Tuesday, October 19, 2010

Comfort Women: Book Review

As a piece of historical literature, this book is interesting as an in-depth look at the politics and the chronological suppression and exploitation of the women. I think this book has been the real instrument for the historians, human right activists and general readers. The writer seems to have been very convincing and willing to campaign for the rights of the women. Tanaka Yoshiaki’s outstanding study states that the women were not only wartime prostitutes but also they were victims of the monstrous system which repetitively raped and trapped the women in the big hell of sex slavery.

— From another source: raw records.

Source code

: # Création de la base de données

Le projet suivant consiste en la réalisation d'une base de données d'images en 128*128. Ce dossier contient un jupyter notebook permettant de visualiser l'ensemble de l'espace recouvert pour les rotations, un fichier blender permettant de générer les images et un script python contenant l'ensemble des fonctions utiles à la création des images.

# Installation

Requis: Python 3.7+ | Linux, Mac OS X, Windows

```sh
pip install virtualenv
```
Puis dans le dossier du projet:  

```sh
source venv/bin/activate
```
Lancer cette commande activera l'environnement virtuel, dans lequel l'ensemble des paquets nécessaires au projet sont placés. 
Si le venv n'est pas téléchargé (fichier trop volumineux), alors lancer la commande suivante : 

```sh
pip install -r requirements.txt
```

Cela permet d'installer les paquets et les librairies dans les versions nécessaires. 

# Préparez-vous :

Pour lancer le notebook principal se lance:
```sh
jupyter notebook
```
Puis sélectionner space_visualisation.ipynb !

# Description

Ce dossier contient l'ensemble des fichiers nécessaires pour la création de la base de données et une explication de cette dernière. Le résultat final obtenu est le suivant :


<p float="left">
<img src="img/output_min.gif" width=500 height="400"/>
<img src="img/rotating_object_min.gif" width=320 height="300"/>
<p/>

This book explains the practices of sexual slavery of the Japanese military during World War II. The writer has also tried to make the readers convinced that the Japanese government is responsible for all these atrocities to the women. The large scale imprisonment and rape of thousand of women, who were called “Comfort Women” by the army, drew the public attention only after three Koreans filed the suit in a Tokyo District Court against the atrocities. The book also describes how women were rounded up, how they were forced to live and so on. Still some Korean women are fighting for their justice.

According to the writer of this book, the establishment of a system of military prostitutes began with use of Japanese professional prostitutes who would be sent to overseas locations. These women were provided to Japanese military forces beginning in the 1920s, but often had high levels of venereal diseases. It was later decided to use foreign women, who, not being prostitutes to start out with, were relatively free of disease. An estimated 200,000 women from Korea, the Philippines, Indonesia, Thailand, China, Taiwan, and to a lesser degree Myanmar, Malaysia, and Vietnam, as well as some British and Dutch women were used as comfort women.

As the war drew to a close, many of these women were abandoned or killed, or claims were made by the Japanese that they had been nurses. Discussion of forced military prostitution was avoided during the American military occupation of Japan because of cultural sensitivities. Women who had been forced into sexual slavery were unlikely to admit to the experience in the decades following the war, due in part to the psychological pressures which had resulted from the experience. The book also states that the women were kidnapped or tricked by the false promises of the legitimate employment. They were also treated as colonial subjects, members of the rural and urban poor, and women. The writer through this book also has analyzed the background of Japan’s prewar system of licensed prostitution and contemporary sex tourism, where Japanese men exploited the neighboring Asian countries.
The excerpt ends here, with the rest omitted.